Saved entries
- Opening Delimiter -

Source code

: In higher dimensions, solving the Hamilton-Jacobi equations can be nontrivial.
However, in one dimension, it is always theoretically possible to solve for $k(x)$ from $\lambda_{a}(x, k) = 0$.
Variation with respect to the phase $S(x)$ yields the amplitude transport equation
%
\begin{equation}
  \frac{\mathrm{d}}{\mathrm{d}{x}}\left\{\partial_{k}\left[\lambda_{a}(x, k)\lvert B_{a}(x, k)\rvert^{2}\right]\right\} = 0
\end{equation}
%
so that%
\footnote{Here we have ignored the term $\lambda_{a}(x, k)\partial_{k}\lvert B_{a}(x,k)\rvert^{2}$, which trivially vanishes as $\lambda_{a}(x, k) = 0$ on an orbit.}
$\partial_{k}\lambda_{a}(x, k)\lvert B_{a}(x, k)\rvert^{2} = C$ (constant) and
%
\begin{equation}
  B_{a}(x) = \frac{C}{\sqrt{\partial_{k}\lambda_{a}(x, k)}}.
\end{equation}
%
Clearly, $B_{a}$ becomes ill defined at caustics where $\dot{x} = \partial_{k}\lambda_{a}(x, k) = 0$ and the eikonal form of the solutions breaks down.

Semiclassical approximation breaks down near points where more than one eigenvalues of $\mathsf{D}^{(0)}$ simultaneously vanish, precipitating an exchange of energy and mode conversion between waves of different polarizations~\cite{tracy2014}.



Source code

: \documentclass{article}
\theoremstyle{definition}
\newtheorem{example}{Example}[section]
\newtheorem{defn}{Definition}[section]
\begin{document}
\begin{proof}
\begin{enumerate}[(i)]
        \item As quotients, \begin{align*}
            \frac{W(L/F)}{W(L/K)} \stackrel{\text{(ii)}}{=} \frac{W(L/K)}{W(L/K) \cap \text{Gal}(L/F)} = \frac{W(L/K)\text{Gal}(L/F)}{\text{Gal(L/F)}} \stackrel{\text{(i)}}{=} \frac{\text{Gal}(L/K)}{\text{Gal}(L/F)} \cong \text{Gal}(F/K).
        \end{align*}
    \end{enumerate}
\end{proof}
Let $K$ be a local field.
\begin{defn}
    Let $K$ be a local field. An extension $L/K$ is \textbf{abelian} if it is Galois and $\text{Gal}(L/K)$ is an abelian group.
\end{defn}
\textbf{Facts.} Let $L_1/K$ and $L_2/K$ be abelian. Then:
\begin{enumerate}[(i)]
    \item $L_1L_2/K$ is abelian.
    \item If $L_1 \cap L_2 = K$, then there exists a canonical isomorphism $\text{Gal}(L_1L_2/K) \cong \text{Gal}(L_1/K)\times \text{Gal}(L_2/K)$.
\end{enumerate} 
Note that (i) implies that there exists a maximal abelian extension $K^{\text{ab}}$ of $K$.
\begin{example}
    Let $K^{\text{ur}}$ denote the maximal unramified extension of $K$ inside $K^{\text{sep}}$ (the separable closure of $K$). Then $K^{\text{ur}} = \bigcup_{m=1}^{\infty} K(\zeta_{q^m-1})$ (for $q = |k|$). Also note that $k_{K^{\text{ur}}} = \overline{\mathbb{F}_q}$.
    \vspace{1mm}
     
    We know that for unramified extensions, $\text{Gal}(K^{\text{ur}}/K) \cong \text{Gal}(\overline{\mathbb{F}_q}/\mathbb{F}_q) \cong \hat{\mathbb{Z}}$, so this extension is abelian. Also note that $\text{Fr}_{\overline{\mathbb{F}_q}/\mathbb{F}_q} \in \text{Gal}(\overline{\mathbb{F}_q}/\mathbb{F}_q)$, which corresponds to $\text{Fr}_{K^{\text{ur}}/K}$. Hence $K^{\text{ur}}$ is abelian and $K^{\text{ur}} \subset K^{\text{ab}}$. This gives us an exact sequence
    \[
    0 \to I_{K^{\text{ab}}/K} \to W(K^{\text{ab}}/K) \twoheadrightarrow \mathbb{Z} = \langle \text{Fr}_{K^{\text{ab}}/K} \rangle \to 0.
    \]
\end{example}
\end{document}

- Closing Delimiter -

Exercise directions
Copy every line of the data above in which the string "cong" appears.

Worked solution
            \frac{W(L/F)}{W(L/K)} \stackrel{\text{(ii)}}{=} \frac{W(L/K)}{W(L/K) \cap \text{Gal}(L/F)} = \frac{W(L/K)\text{Gal}(L/F)}{\text{Gal(L/F)}} \stackrel{\text{(i)}}{=} \frac{\text{Gal}(L/K)}{\text{Gal}(L/F)} \cong \text{Gal}(F/K).
    \item If $L_1 \cap L_2 = K$, then there exists a canonical isomorphism $\text{Gal}(L_1L_2/K) \cong \text{Gal}(L_1/K)\times \text{Gal}(L_2/K)$.
    We know that for unramified extensions, $\text{Gal}(K^{\text{ur}}/K) \cong \text{Gal}(\overline{\mathbb{F}_q}/\mathbb{F}_q) \cong \hat{\mathbb{Z}}$, so this extension is abelian. Also note that $\text{Fr}_{\overline{\mathbb{F}_q}/\mathbb{F}_q} \in \text{Gal}(\overline{\mathbb{F}_q}/\mathbb{F}_q)$, which corresponds to $\text{Fr}_{K^{\text{ur}}/K}$. Hence $K^{\text{ur}}$ is abelian and $K^{\text{ur}} \subset K^{\text{ab}}$. This gives us an exact sequence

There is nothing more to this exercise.